Why and how you should build a data dictionary for big data sets

One of the most valuable tools that I've used, when performing exploratory analysis, is building a data dictionary. It offers the following advantages:

  • Identify areas of sparsity and areas of concentration in high-dimensional data sets
  • Identify outliers and data glitches
  • Get a good sense of what the data contains, and where to spend time (or not) in further data mining

What is a data dictionary

A data dictionary is a table with 3 or 4 columns. The first column represents a label: that is, the name of a variable, or a combination of multiple (up to 3) variables. The second column is the value attached to the label: the first and second columns actually constitute a name-value pair. The third column is a frequency count: it measures how many times the value (attached to the label in question) is found in the data set. You can add a 4-th column, that tells the dimension of the label (1 if it represents one variable, 2 if it represents a pair of two variables etc.)

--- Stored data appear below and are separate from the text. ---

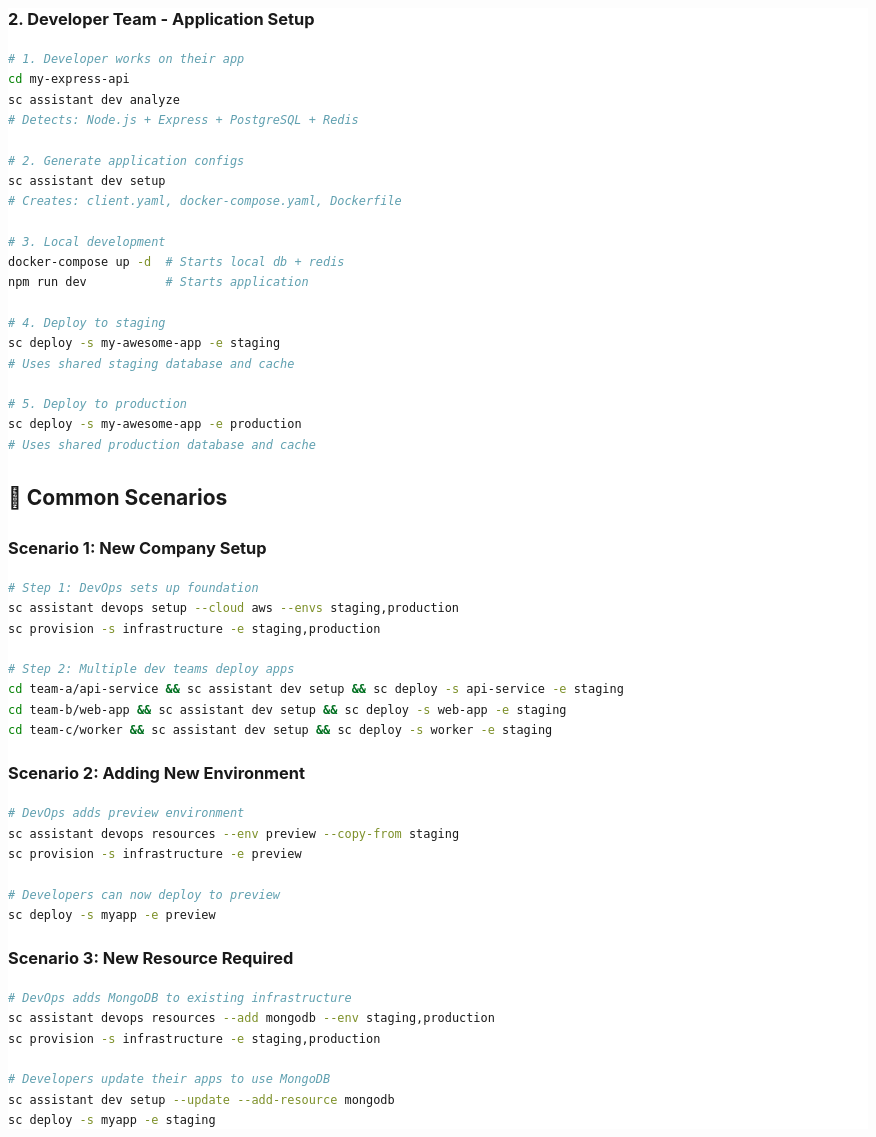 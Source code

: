 ### 2. **Developer Team** - Application Setup
```bash
# 1. Developer works on their app
cd my-express-api
sc assistant dev analyze
# Detects: Node.js + Express + PostgreSQL + Redis

# 2. Generate application configs
sc assistant dev setup
# Creates: client.yaml, docker-compose.yaml, Dockerfile

# 3. Local development
docker-compose up -d  # Starts local db + redis
npm run dev           # Starts application

# 4. Deploy to staging
sc deploy -s my-awesome-app -e staging
# Uses shared staging database and cache

# 5. Deploy to production  
sc deploy -s my-awesome-app -e production
# Uses shared production database and cache
```

## 🎯 Common Scenarios

### **Scenario 1: New Company Setup**
```bash
# Step 1: DevOps sets up foundation
sc assistant devops setup --cloud aws --envs staging,production
sc provision -s infrastructure -e staging,production

# Step 2: Multiple dev teams deploy apps
cd team-a/api-service && sc assistant dev setup && sc deploy -s api-service -e staging
cd team-b/web-app && sc assistant dev setup && sc deploy -s web-app -e staging  
cd team-c/worker && sc assistant dev setup && sc deploy -s worker -e staging
```

### **Scenario 2: Adding New Environment**
```bash
# DevOps adds preview environment
sc assistant devops resources --env preview --copy-from staging
sc provision -s infrastructure -e preview

# Developers can now deploy to preview
sc deploy -s myapp -e preview
```

### **Scenario 3: New Resource Required**
```bash
# DevOps adds MongoDB to existing infrastructure
sc assistant devops resources --add mongodb --env staging,production
sc provision -s infrastructure -e staging,production

# Developers update their apps to use MongoDB
sc assistant dev setup --update --add-resource mongodb
sc deploy -s myapp -e staging
```
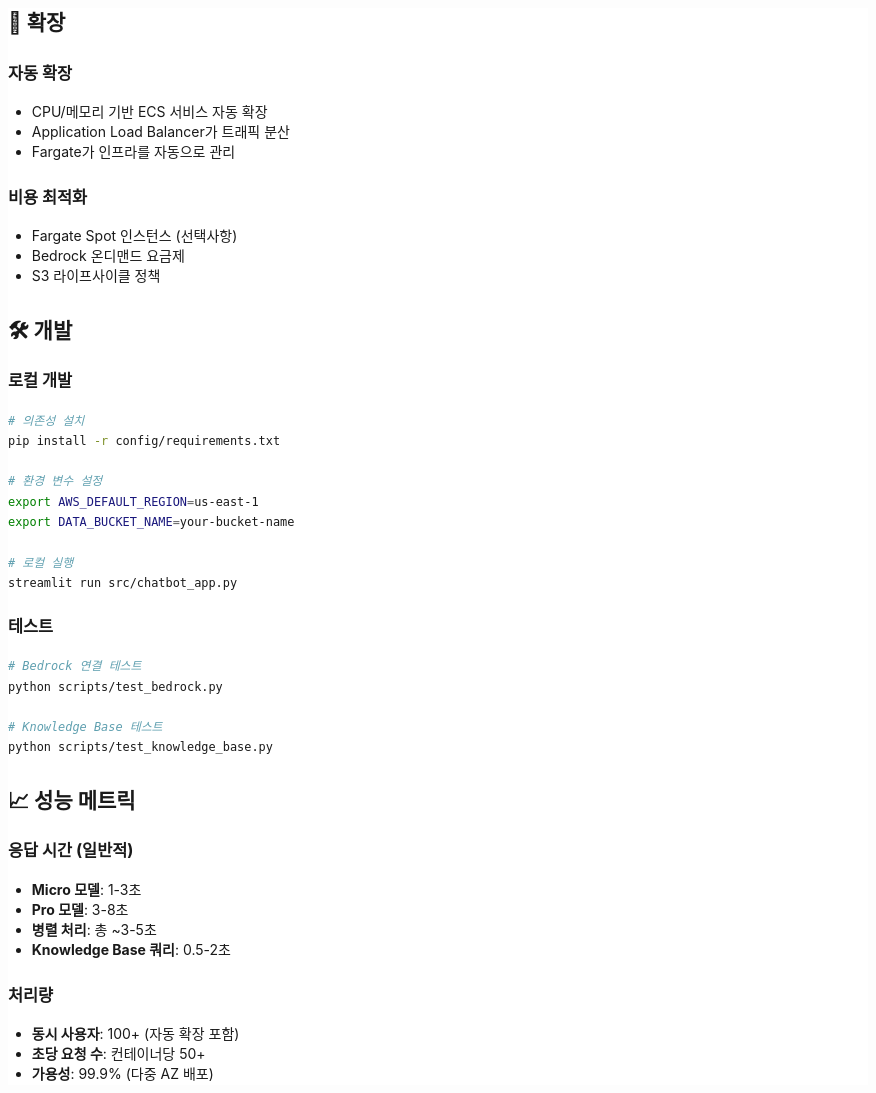 ## 🚀 확장

### 자동 확장
- CPU/메모리 기반 ECS 서비스 자동 확장
- Application Load Balancer가 트래픽 분산
- Fargate가 인프라를 자동으로 관리

### 비용 최적화
- Fargate Spot 인스턴스 (선택사항)
- Bedrock 온디맨드 요금제
- S3 라이프사이클 정책

## 🛠️ 개발

### 로컬 개발
```bash
# 의존성 설치
pip install -r config/requirements.txt

# 환경 변수 설정
export AWS_DEFAULT_REGION=us-east-1
export DATA_BUCKET_NAME=your-bucket-name

# 로컬 실행
streamlit run src/chatbot_app.py
```

### 테스트
```bash
# Bedrock 연결 테스트
python scripts/test_bedrock.py

# Knowledge Base 테스트
python scripts/test_knowledge_base.py
```

## 📈 성능 메트릭

### 응답 시간 (일반적)
- **Micro 모델**: 1-3초
- **Pro 모델**: 3-8초
- **병렬 처리**: 총 ~3-5초
- **Knowledge Base 쿼리**: 0.5-2초

### 처리량
- **동시 사용자**: 100+ (자동 확장 포함)
- **초당 요청 수**: 컨테이너당 50+
- **가용성**: 99.9% (다중 AZ 배포)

Typically, you include all labels of dimension 1 and 2 with count > threshold (e.g. threshold = 5), but no or only very few values (the ones with high count) for labels of dimension 3. Labels of dimension 3 should be explored after having built the dictionary for dim 1 and 2, by drilling down on label/value of dim 2, that have a high count.

Example of dictionary entry

category~keyword travel~Tokyo 756 2

In this example, the entry corresponds to a label of dimension 2 (as indicated in column 4), and the simultaneous combination of the two values (travel, Tokyo) is found 756 times in the data set.

The first thing you want to do with a dictionary is to sort it using the following 3-dim index: column 4, then column 1, then column 3. Then look at the data and find patterns.

How do you build a dictionary

Browse your data set sequentially. For each observation, store all label/value of dim 1 and dim 2 as hash table keys, and increment count by 1 for each of these label/value. In Perl, it can be performed with code such as $hash{"$label\t$value"}++. 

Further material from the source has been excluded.